Well, all the work, all the patience, and all that time spent wondering if it would ever come to pass that I would land in my final spot has come to this: I am posting from within the community of Hohoe (pronounce that like ho-HOY) inside St. Francis' College of Education. This is the area that I will see day in and day out, and these are the people that I will be working with for the next two years in Ghana.
We got here by way of Bonsu College where all of the Peace Corps teachers were met by our counterparts at the institutions in which we will be teaching. Principles, Headmasters, and teaching counterparts were all there to meet and greet. I met the two that were from St. Francis and felt immediately at ease.
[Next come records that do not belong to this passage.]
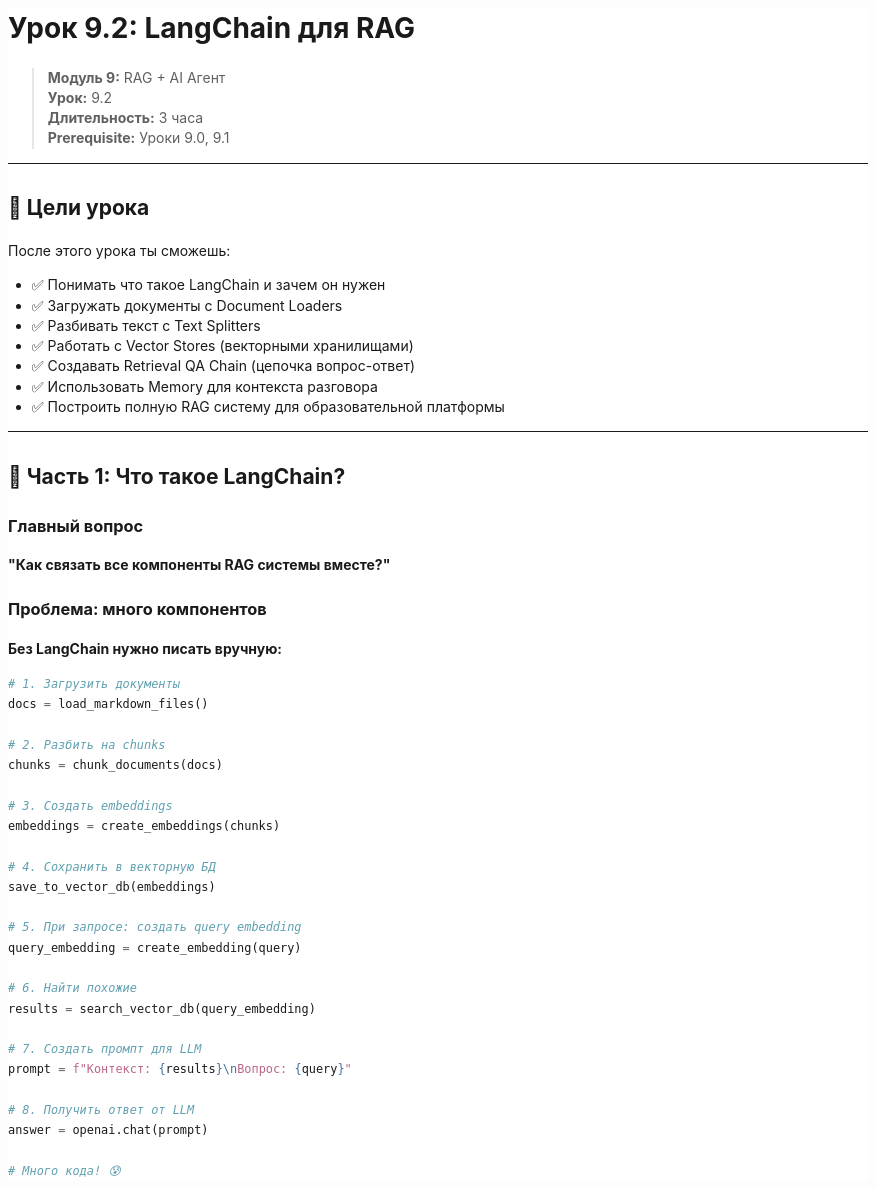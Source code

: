 # Урок 9.2: LangChain для RAG

> **Модуль 9:** RAG + AI Агент  
> **Урок:** 9.2  
> **Длительность:** 3 часа  
> **Prerequisite:** Уроки 9.0, 9.1

---

## 🎯 Цели урока

После этого урока ты сможешь:
- ✅ Понимать что такое LangChain и зачем он нужен
- ✅ Загружать документы с Document Loaders
- ✅ Разбивать текст с Text Splitters
- ✅ Работать с Vector Stores (векторными хранилищами)
- ✅ Создавать Retrieval QA Chain (цепочка вопрос-ответ)
- ✅ Использовать Memory для контекста разговора
- ✅ Построить полную RAG систему для образовательной платформы

---

## 📖 Часть 1: Что такое LangChain?

### Главный вопрос

**"Как связать все компоненты RAG системы вместе?"**

### Проблема: много компонентов

**Без LangChain нужно писать вручную:**
```python
# 1. Загрузить документы
docs = load_markdown_files()

# 2. Разбить на chunks
chunks = chunk_documents(docs)

# 3. Создать embeddings
embeddings = create_embeddings(chunks)

# 4. Сохранить в векторную БД
save_to_vector_db(embeddings)

# 5. При запросе: создать query embedding
query_embedding = create_embedding(query)

# 6. Найти похожие
results = search_vector_db(query_embedding)

# 7. Создать промпт для LLM
prompt = f"Контекст: {results}\nВопрос: {query}"

# 8. Получить ответ от LLM
answer = openai.chat(prompt)

# Много кода! 😰
```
It was a great start to the day, and later that night I went to the spot close by to the campus in Bonsu and shot the breeze with my fellow ICT teacher. Good stuff.
By Wednesday we were on the go. Seven adults forced and squeezed their way into a sport utility and made the trek to four campuses in the Volta region. I was the second stop, but even by that point my back was a bit achy from the rough roads we traversed along the way. Some roads were great, others weren't roads but rock and dirt and major gaps to navigate. Four hours after we started (at 5:15 mind you we got moving) I was unpacking and having my first encounter with the staff on campus.
So far I am impressed with everything that I am seeing. The campus here is quite nice and is well maintained. We are missing the students of course as this is the break period for the first and second-year students, but the third-year class is in session and about to go out into the teaching world. In a class of about 100 students I was introduced as the Peace Corps volunteer who will be teaching ICT for two years and the class was quite excited about the news. That was a nice cloud nine to ride for a while I must admit. The lab has a lot of computers and quite a few new ones waiting in the wings to be installed which is great. I will have to put some photos up soon to give the loyal readers some graphic representation of where I am here.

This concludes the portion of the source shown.